▶ **Problem to work on**: Filter the records below for the word "gamma". Keep each line that has it.

▶ **Materials provided**:
- Opening Delimiter -

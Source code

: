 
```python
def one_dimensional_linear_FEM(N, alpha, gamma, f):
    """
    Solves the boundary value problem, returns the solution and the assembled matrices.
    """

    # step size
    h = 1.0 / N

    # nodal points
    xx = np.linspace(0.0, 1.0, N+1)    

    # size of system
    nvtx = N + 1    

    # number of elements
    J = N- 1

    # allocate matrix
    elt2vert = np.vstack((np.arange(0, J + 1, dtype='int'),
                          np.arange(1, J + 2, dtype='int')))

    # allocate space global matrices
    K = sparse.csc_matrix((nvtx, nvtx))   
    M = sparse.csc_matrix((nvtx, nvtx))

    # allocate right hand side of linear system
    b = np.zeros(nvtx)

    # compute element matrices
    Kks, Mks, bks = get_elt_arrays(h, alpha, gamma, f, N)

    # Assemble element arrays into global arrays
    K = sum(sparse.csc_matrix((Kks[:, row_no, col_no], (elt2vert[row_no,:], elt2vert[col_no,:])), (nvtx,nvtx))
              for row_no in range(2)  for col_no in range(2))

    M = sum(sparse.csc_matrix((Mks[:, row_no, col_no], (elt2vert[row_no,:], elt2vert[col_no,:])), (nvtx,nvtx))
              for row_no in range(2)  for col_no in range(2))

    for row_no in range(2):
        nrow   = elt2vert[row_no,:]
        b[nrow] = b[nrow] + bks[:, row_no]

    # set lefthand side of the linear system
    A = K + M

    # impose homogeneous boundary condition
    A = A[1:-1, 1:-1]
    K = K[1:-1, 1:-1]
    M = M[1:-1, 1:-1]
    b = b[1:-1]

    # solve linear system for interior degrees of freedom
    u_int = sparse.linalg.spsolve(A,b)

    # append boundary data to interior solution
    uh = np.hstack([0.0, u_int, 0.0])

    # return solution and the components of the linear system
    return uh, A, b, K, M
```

- Closing Delimiter -

▶ **Answer for the task**:
def one_dimensional_linear_FEM(N, alpha, gamma, f):
    Kks, Mks, bks = get_elt_arrays(h, alpha, gamma, f, N)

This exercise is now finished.